The Rest Of The Work/Life Conversation That The New York Times Article Started

The Rest Of The Work/Life Conversation That The New York Times Article Started

There are two sides to every conversation about building a rewarding life: the theory and the practice, the upstairs and the downstairs, the extraordinary and the typical, the few and the many.

We’ve heard a lot lately from the theoretical, upstairs, extraordinary few. Sheryl Sandberg’s “Lean In” is an instruction manual on how to become one of those, written by someone who is. Anne-Marie Slaughter’s “Why Women Still Can’t Have It All” is a lament that even when you are one of those, life is still complicated.

But what about the practical logistics of the many typical folk who live downstairs?

That’s who Catherine Rampell addressed in her article on the front page of the New York Times yesterday titled “Coveting Not a Corner Office, but Time at Home.” In the first of a series the Times is calling “The Balancing Act” Rampell profiles the life of one Every Mother.

Or, at least, that is her intent. Sara Uttech is raising three children in Fall River, Wis., where “her job running member communications for an agricultural association helps put her family near the middle of the nation’s income curve,” Rampell writes. “She doesn’t have access to nannies, in-office nurseries, personal assistants or drivers, so she has had to be resourceful to financially support her family while still doing everything that is important to her as a parent.”

Amid all the talk of what women need to do to get ahead -- all the books, and articles and morning show chatter -- Uttech is here to declare that she doesn’t necessarily want to. “She finds climbing a career ladder less of a concern than finding a position that offers paid sick leave, flexible scheduling, or even the opportunity to work fewer hours,” Rampell explains, and then concludes: “Ms. Uttech wants a rewarding career, but more than that she wants a flexible one.”

More accurately, I would argue, for Uttech “a rewarding career” IS “a flexible one.” Which is a very useful definition. The other measures of reward -- power, wealth -- have increasingly been found wanting, as workers realize that to chase these means essentially sacrificing everything else. Uttrech’s lines in the sand -- her request (granted) to work from home on Fridays; her resolution to never miss a child’s ball game (achieved, so far) even as her children log six or so a week -- reflect her recognition that there is just so much she can handle at this moment in her life.

But that last clause is the key. At this moment in her life. Because it’s too simple to conclude that some workers desire flexibility above all, and are forever willing to trade some ambition and prestige in exchange. More accurately, they are willing to make that trade for the moment. That is another duality of the work/life conversation: now vs. not now.

Since the start of the industrial revolution, the arc of a white collar working life has been assumed to be as follows: ramp up in your 20s, go full throttle in your 30s, aim to be senior and in charge in your 40s and 50s, turn over the reins to the next generation in your 60s.

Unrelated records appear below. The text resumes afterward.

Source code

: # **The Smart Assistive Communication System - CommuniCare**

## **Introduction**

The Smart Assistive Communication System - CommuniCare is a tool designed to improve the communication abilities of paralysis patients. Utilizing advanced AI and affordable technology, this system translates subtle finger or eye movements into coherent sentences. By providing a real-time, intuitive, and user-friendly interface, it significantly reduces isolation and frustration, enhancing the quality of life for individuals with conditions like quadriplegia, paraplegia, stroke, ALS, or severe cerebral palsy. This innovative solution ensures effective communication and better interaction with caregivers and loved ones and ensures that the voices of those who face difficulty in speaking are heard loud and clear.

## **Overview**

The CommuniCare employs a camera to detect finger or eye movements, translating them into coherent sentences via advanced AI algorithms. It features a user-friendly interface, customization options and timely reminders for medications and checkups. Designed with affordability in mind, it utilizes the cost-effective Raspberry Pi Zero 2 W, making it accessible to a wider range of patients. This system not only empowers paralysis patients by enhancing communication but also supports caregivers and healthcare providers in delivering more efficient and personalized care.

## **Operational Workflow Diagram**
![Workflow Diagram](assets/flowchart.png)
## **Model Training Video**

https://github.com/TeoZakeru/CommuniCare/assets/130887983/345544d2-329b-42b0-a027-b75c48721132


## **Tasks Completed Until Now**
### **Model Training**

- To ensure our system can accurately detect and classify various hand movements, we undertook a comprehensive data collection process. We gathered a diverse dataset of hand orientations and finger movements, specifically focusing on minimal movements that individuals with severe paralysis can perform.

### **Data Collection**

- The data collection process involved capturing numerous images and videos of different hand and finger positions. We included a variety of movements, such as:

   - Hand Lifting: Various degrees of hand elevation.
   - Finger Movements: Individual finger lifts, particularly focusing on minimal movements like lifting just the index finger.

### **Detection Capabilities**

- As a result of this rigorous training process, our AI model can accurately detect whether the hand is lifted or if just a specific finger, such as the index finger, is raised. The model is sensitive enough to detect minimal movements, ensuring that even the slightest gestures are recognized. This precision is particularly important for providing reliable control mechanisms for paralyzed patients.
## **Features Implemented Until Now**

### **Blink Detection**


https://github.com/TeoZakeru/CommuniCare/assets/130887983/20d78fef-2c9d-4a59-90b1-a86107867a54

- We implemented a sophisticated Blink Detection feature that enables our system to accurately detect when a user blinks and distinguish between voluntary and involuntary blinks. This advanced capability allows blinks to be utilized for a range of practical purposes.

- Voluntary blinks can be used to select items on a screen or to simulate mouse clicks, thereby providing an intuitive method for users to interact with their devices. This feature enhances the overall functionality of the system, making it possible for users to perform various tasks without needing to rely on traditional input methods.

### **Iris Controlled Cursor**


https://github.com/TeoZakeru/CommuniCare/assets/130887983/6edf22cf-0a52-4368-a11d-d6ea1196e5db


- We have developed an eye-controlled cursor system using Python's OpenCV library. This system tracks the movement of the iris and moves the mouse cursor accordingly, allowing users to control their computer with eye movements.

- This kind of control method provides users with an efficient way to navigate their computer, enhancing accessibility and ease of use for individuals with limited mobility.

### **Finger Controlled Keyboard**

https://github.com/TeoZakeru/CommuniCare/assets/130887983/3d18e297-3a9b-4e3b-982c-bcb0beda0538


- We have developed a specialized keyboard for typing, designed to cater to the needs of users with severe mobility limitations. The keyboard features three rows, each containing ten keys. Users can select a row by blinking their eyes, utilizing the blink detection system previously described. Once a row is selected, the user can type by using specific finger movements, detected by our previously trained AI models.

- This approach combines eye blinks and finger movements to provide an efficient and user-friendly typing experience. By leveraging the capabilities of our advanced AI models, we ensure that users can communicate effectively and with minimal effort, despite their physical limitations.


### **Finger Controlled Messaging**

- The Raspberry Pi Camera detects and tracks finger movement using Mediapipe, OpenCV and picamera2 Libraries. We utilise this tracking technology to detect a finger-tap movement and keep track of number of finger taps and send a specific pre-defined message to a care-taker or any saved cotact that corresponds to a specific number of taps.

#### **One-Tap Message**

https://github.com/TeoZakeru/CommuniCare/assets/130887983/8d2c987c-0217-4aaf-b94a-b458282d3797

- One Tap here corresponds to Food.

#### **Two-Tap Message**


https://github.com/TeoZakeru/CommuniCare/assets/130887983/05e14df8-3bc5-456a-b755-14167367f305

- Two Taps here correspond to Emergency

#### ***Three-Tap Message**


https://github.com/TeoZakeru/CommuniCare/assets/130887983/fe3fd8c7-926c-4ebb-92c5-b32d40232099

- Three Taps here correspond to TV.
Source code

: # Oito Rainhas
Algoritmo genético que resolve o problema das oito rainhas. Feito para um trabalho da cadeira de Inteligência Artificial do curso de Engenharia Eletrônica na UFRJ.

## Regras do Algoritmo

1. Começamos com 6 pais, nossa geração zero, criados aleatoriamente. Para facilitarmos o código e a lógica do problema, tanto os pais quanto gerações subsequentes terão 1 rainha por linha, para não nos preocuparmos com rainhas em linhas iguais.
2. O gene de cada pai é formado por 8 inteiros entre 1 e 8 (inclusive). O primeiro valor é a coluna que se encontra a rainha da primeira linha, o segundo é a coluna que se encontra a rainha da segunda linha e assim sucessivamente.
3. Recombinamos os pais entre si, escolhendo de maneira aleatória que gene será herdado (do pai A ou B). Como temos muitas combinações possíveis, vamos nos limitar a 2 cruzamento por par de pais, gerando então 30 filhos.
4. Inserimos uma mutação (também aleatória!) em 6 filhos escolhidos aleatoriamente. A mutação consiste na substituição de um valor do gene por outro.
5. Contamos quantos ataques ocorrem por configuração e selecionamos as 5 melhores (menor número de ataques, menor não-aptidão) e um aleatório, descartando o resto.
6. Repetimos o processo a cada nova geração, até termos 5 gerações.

But the most intense years of parenting overlap exactly with the most intense of those working years, and as women have entered the workforce in number equal to men the old equation has been shown to be flawed. Far more logical, emerging thinking goes, is to look at a career as a series of steps forward and back, up the lattice and down, leaning in and leaning back.

It is in the interest of the workplace to allow Uttech her work-from-home-Fridays along with the flexibility to leave early when her children have a game. (A schedule which Rampell makes clear is far from the norm and one most American workers would envy.) I’m hoping her husband has the same options, too. Not only do studies show that flexibility increases employee productivity, morale, retention and health, but also because it grooms Uttech to step up as her life circumstances allow. Already, Rampell writes, Uttech is “raising her hand” more often as her children get older; last year she made four trips for trade shows and conferences.

And it is in the interest of us all to remember that while the work/life question is a duality -- the many and the few, the extraordinary and the typical -- it should never be seen as a null set, an either/or. One does not opt-out OR in, lean in OR back, work OR not, choose family OR career. Like Uttech we scramble and see-saw, improvising from day to day and year to year.

The real headline for Rampell's story? "Coveting Not a Corner Office, but Time at Home. For Now.”

And the next step? To design a workplace that allows all working parents that same choice.